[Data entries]
"""

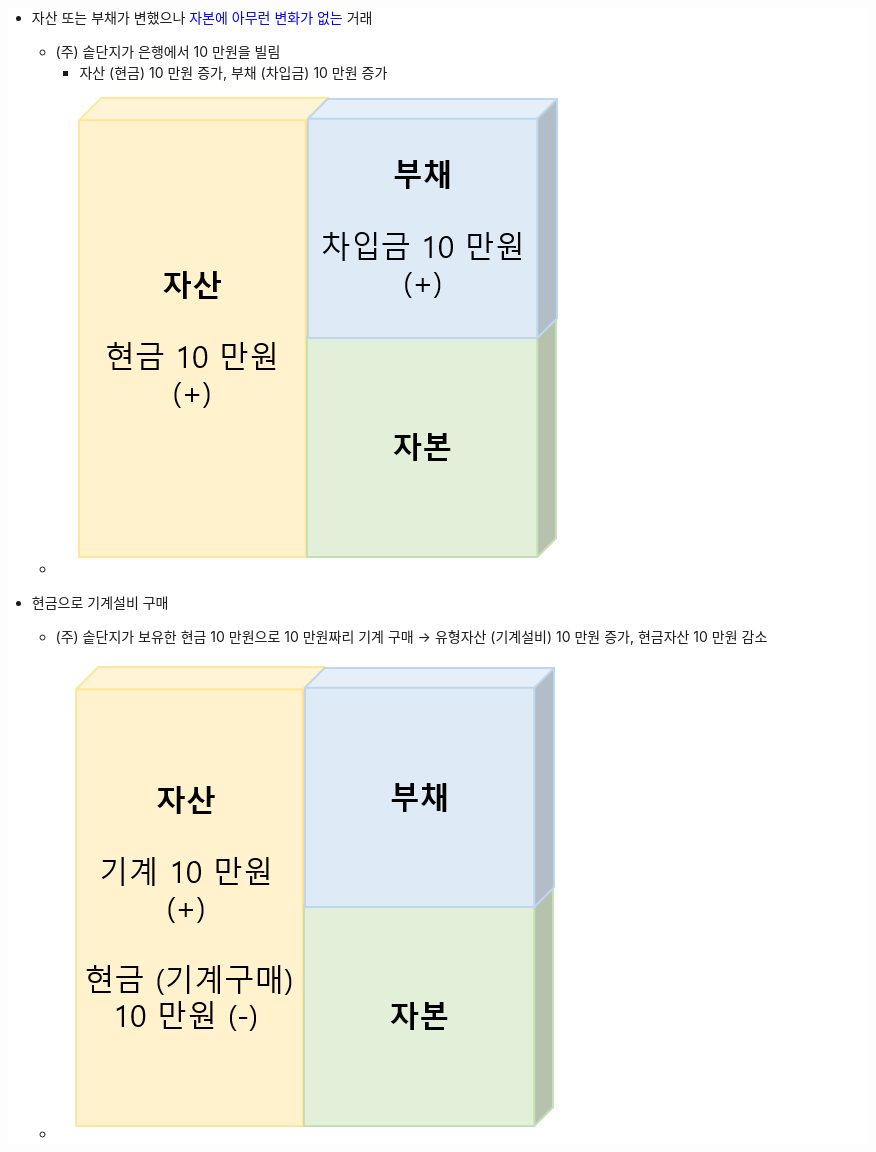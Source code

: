 - 자산 또는 부채가 변했으나 <font color="blue">자본에 아무런 변화가 없는</font> 거래
  - (주) 솥단지가 은행에서 10 만원을 빌림
    - 자산 (현금) 10 만원 증가, 부채 (차입금) 10 만원 증가
  - ![](/assets/images/me/2021-05-23-me-book-hamaAccounting-7.png)

- 현금으로 기계설비 구매
  - (주) 솥단지가 보유한 현금 10 만원으로 10 만원짜리 기계 구매 → 유형자산 (기계설비) 10 만원 증가, 현금자산 10 만원 감소
  - ![](/assets/images/me/2021-05-23-me-book-hamaAccounting-8.png)
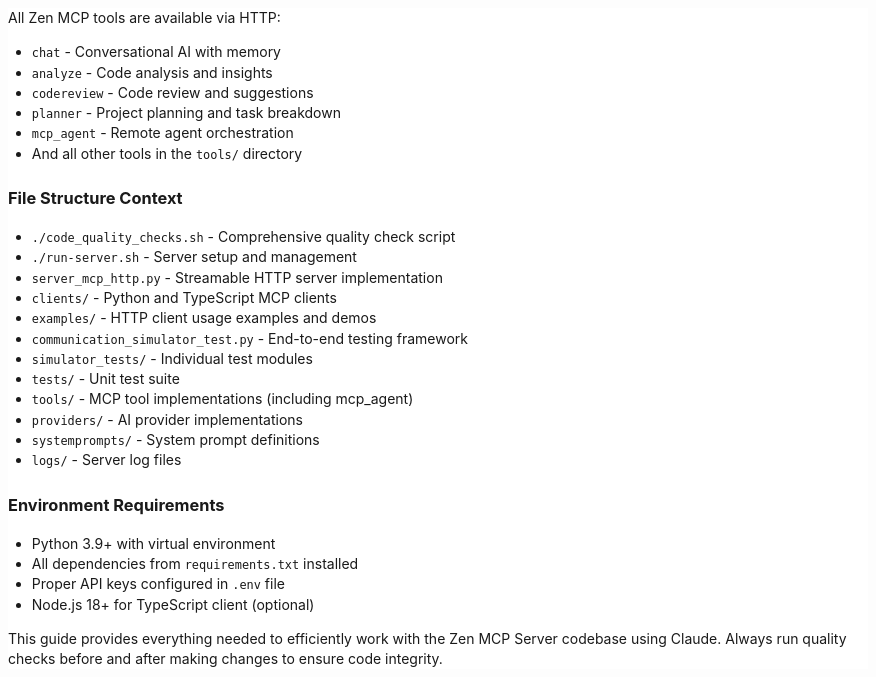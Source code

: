 All Zen MCP tools are available via HTTP:
- `chat` - Conversational AI with memory
- `analyze` - Code analysis and insights
- `codereview` - Code review and suggestions
- `planner` - Project planning and task breakdown
- `mcp_agent` - Remote agent orchestration
- And all other tools in the `tools/` directory

### File Structure Context

- `./code_quality_checks.sh` - Comprehensive quality check script
- `./run-server.sh` - Server setup and management
- `server_mcp_http.py` - Streamable HTTP server implementation
- `clients/` - Python and TypeScript MCP clients
- `examples/` - HTTP client usage examples and demos
- `communication_simulator_test.py` - End-to-end testing framework
- `simulator_tests/` - Individual test modules
- `tests/` - Unit test suite
- `tools/` - MCP tool implementations (including mcp_agent)
- `providers/` - AI provider implementations
- `systemprompts/` - System prompt definitions
- `logs/` - Server log files

### Environment Requirements

- Python 3.9+ with virtual environment
- All dependencies from `requirements.txt` installed
- Proper API keys configured in `.env` file
- Node.js 18+ for TypeScript client (optional)

This guide provides everything needed to efficiently work with the Zen MCP Server codebase using Claude. Always run quality checks before and after making changes to ensure code integrity.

"""

» **Activity**
Each record above is to be returned unchanged, while any picture it holds stays out.

» **Answer to this exercise**
Source code

: - 자산 또는 부채가 변했으나 <font color="blue">자본에 아무런 변화가 없는</font> 거래
  - (주) 솥단지가 은행에서 10 만원을 빌림
    - 자산 (현금) 10 만원 증가, 부채 (차입금) 10 만원 증가
  - ![](/assets/images/me/2021-05-23-me-book-hamaAccounting-7.png)

- 현금으로 기계설비 구매
  - (주) 솥단지가 보유한 현금 10 만원으로 10 만원짜리 기계 구매 → 유형자산 (기계설비) 10 만원 증가, 현금자산 10 만원 감소
  - ![](/assets/images/me/2021-05-23-me-book-hamaAccounting-8.png)
Source code

: All Zen MCP tools are available via HTTP:
- `chat` - Conversational AI with memory
- `analyze` - Code analysis and insights
- `codereview` - Code review and suggestions
- `planner` - Project planning and task breakdown
- `mcp_agent` - Remote agent orchestration
- And all other tools in the `tools/` directory

### File Structure Context

- `./code_quality_checks.sh` - Comprehensive quality check script
- `./run-server.sh` - Server setup and management
- `server_mcp_http.py` - Streamable HTTP server implementation
- `clients/` - Python and TypeScript MCP clients
- `examples/` - HTTP client usage examples and demos
- `communication_simulator_test.py` - End-to-end testing framework
- `simulator_tests/` - Individual test modules
- `tests/` - Unit test suite
- `tools/` - MCP tool implementations (including mcp_agent)
- `providers/` - AI provider implementations
- `systemprompts/` - System prompt definitions
- `logs/` - Server log files

### Environment Requirements

- Python 3.9+ with virtual environment
- All dependencies from `requirements.txt` installed
- Proper API keys configured in `.env` file
- Node.js 18+ for TypeScript client (optional)

This guide provides everything needed to efficiently work with the Zen MCP Server codebase using Claude. Always run quality checks before and after making changes to ensure code integrity.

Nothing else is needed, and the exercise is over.